After the war, Wallace was elected for the first time as a member of the House of Commons in the general election of July 5, 1945 as a candidate for the Labor Party in the constituency of Chislehurst . He succeeded Waldron Smithers , who had represented this constituency for the Conservative Party in the House of Commons for 21 years , but was now running for the newly created constituency of Orpington and won it with 20,388 votes (48.6 percent). In the subsequent elections on February 23, 1950 , he lost this constituency - albeit by a narrow margin of 167 votes - to the candidate of the conservative Tories , Patricia Hornsby-Smith . During the first electoral term he was between 1947 and 1950 Assistant Parliamentary Secretary of the ruling Labor Group ( Assistant Government Whip ).
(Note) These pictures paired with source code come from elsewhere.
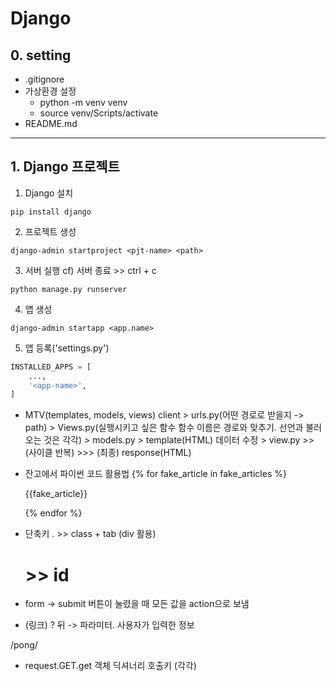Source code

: # Django

## 0. setting
- .gitignore 
- 가상환경 설정
    - python -m venv venv
    - source venv/Scripts/activate
- README.md
---------

## 1. Django  프로젝트

1. Django 설치
```shell
pip install django
```

2. 프로젝트 생성
```shell
django-admin startproject <pjt-name> <path>
```

3. 서버 실행
cf) 서버 종료 >> ctrl + c
```
python manage.py runserver
```

4. 앱 생성
```shell
django-admin startapp <app.name>
```

5. 앱 등록('settings.py')
```python
INSTALLED_APPS = [
    ...,
    '<app-name>',
]
```

- MTV(templates, models, views)
client > urls.py(어떤 경로로 받을지 -> path) > Views.py(실행시키고 싶은 함수 함수 이름은 경로와 맞추기. 선언과 불러오는 것은 각각) > models.py > template(HTML) 데이터 수정 > view.py >> (사이클 반복) >>> (최종) response(HTML)


- 잔고에서 파이썬 코드 활용법
{% for fake_article in fake_articles %}
        <p>{{fake_article}}</p>
    {% endfor %}
    
- 단축키
    . >> class + tab (div 활용)
    # >> id 


- form -> submit 버튼이 눌렸을 때 모든 값을 action으로 보냄 

- (링크) ? 뒤 -> 파라미터. 사용자가 입력한 정보

/pong/

- request.GET.get
  객체  딕셔너리 호출키 (각각)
In the general election of October 15, 1964 , he was re-elected to the House of Commons in the Norwich North constituency. In this constituency, he followed his fellow party member John Paton and was able to prevail in his first election with 18,111 votes (60.9 percent) against his conservative opponent Amédée Turner , who only got 11,620 votes (39.1 percent). Wallace represented the constituency until the general election on February 28, 1974 and was then replaced by his party colleague David Ennals . During his long membership in the UK Parliament, he dealt in particular with the effects of the Beveridge Report, named after William Henry Beveridge, of December 1, 1942, which laid the foundations for the British welfare state.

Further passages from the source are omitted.